■ **Requirement**: The word "assets" occurs in some lines of the data. Return each such line.

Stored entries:

= Beginning of Section =

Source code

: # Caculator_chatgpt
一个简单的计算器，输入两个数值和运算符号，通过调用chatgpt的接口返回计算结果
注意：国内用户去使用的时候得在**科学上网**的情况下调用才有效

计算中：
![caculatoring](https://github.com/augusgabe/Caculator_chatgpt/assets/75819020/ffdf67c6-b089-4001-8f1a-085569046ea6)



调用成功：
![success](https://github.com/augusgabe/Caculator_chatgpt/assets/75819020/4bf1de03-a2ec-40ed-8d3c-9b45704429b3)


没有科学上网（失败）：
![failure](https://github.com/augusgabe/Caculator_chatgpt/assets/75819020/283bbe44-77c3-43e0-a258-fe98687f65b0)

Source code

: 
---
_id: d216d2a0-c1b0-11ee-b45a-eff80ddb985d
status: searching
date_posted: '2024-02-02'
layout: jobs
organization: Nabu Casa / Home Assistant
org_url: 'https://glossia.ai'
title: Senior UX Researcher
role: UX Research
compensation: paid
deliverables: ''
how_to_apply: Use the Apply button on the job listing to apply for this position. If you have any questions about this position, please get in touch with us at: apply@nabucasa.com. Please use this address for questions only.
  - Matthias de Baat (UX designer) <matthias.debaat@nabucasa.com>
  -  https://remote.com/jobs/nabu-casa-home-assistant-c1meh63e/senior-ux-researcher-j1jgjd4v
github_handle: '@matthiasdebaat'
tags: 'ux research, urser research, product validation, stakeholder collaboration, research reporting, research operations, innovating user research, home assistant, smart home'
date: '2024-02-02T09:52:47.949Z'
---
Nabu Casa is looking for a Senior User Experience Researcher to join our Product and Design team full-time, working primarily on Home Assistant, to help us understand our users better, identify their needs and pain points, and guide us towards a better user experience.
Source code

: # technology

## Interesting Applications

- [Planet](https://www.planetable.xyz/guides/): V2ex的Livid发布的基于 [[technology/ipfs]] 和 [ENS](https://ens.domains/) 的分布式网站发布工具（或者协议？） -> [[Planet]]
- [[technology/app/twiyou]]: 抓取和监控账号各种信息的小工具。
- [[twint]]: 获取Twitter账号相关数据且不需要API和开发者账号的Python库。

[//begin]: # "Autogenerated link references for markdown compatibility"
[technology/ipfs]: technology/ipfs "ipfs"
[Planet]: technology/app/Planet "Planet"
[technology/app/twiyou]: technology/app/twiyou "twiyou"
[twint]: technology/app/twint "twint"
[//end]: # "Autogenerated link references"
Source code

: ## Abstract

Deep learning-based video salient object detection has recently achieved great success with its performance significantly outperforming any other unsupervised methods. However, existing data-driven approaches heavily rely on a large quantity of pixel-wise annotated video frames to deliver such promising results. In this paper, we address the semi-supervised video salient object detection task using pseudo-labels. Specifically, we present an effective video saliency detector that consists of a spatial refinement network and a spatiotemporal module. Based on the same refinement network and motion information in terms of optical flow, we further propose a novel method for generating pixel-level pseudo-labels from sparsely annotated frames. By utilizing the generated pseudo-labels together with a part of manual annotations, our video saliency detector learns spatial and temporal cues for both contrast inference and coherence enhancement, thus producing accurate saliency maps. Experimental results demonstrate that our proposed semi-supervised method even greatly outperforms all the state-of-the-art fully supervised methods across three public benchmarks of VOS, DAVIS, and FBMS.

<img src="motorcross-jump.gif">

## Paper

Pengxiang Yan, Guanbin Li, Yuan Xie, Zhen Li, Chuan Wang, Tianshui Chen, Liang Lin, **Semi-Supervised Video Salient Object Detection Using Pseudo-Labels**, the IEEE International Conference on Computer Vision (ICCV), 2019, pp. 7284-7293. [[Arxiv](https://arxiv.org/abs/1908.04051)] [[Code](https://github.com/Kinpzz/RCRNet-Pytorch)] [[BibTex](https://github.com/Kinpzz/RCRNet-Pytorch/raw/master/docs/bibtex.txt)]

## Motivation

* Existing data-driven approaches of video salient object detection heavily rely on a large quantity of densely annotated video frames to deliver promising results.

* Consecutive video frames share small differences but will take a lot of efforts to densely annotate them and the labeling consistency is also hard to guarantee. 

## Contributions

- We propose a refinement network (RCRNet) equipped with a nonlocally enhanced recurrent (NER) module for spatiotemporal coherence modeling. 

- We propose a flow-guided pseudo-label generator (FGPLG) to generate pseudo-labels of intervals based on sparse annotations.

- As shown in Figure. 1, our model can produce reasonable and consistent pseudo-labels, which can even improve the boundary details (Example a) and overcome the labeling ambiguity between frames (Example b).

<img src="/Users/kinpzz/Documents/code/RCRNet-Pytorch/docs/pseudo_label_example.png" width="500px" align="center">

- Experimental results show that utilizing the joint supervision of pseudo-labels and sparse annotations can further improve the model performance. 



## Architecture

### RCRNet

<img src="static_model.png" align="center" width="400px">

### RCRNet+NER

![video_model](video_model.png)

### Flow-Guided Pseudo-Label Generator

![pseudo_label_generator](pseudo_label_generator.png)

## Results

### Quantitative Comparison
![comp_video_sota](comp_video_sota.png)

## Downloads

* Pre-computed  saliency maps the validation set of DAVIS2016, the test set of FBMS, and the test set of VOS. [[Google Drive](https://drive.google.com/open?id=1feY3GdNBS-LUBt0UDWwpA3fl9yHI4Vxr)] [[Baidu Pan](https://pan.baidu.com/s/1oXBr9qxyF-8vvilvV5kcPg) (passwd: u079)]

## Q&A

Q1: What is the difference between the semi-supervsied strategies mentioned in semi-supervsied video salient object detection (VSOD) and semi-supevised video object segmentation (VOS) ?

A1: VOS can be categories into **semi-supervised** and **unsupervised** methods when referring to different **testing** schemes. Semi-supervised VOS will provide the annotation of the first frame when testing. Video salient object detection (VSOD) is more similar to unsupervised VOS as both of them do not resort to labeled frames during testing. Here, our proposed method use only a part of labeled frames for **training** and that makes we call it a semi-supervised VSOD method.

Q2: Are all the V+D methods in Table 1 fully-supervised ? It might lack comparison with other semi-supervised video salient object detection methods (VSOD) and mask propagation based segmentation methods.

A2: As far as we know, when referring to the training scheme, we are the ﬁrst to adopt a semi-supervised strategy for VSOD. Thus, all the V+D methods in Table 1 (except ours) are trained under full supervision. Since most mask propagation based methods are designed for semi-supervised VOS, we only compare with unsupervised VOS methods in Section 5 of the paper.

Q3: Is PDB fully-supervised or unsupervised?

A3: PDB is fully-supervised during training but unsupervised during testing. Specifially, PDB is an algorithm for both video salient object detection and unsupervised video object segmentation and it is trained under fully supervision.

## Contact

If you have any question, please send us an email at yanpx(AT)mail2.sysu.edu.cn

= End of Section =
= Beginning of Section =

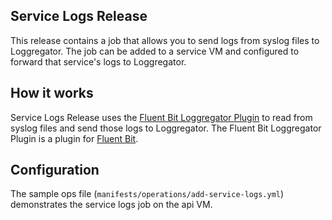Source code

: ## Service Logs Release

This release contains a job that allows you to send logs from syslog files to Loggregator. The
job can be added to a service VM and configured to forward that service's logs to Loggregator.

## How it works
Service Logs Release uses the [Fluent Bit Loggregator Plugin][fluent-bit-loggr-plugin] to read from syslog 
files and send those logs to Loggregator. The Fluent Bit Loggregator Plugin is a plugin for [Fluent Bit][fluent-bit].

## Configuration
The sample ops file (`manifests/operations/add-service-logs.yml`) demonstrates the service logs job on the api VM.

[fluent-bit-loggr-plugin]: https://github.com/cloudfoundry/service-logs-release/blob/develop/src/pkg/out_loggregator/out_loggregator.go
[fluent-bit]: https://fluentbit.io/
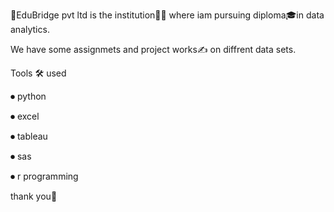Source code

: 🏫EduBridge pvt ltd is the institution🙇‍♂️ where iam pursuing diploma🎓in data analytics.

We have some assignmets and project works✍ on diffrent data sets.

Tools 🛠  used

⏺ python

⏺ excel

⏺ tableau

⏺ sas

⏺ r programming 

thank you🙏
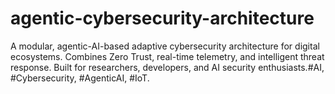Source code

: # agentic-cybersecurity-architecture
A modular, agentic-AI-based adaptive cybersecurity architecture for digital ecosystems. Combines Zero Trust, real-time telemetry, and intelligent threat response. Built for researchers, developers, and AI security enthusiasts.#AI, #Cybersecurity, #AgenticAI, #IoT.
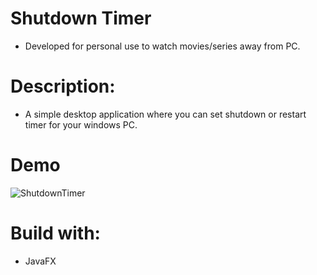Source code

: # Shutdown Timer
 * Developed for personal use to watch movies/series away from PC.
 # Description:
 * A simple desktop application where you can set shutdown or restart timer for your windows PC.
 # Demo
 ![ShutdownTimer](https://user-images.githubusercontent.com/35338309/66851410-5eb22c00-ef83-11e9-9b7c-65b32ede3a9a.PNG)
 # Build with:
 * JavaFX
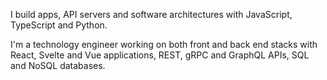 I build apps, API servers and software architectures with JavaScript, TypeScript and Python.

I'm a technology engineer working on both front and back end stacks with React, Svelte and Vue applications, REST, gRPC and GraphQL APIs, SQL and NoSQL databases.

= End of Section =
= Beginning of Section =

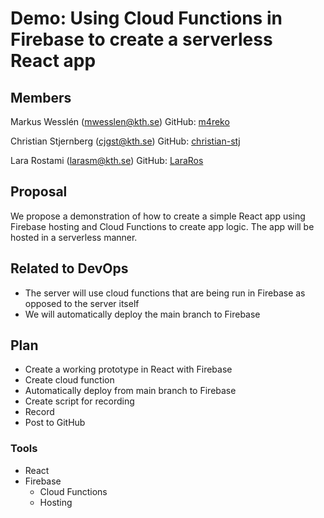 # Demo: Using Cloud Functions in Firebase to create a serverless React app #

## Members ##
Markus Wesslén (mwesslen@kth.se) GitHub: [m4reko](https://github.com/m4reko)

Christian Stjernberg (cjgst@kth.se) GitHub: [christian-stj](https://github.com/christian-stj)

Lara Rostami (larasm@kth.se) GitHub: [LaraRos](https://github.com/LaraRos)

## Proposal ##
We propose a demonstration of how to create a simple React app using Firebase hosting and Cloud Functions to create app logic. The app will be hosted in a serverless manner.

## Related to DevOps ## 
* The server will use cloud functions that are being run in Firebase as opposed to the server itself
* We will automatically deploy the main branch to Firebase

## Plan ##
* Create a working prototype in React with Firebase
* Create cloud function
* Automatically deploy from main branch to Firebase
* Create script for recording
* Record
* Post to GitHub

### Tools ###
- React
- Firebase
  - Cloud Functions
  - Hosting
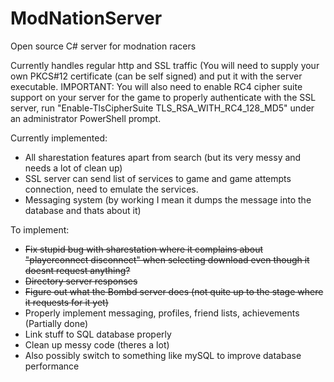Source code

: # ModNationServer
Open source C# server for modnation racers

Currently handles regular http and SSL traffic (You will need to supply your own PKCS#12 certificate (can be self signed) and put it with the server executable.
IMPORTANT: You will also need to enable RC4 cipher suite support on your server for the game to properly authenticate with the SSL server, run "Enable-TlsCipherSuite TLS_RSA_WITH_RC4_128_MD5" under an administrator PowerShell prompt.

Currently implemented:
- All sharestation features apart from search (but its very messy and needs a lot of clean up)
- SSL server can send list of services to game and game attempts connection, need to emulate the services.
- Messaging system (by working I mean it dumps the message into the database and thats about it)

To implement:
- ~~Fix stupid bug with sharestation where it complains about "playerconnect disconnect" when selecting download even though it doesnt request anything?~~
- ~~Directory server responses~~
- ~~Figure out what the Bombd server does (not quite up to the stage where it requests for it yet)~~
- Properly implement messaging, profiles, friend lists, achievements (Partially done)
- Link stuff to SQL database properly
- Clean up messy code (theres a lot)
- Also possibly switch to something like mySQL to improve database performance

= End of Section =

■ **Task response**:
![caculatoring](https://github.com/augusgabe/Caculator_chatgpt/assets/75819020/ffdf67c6-b089-4001-8f1a-085569046ea6)
![success](https://github.com/augusgabe/Caculator_chatgpt/assets/75819020/4bf1de03-a2ec-40ed-8d3c-9b45704429b3)
![failure](https://github.com/augusgabe/Caculator_chatgpt/assets/75819020/283bbe44-77c3-43e0-a258-fe98687f65b0)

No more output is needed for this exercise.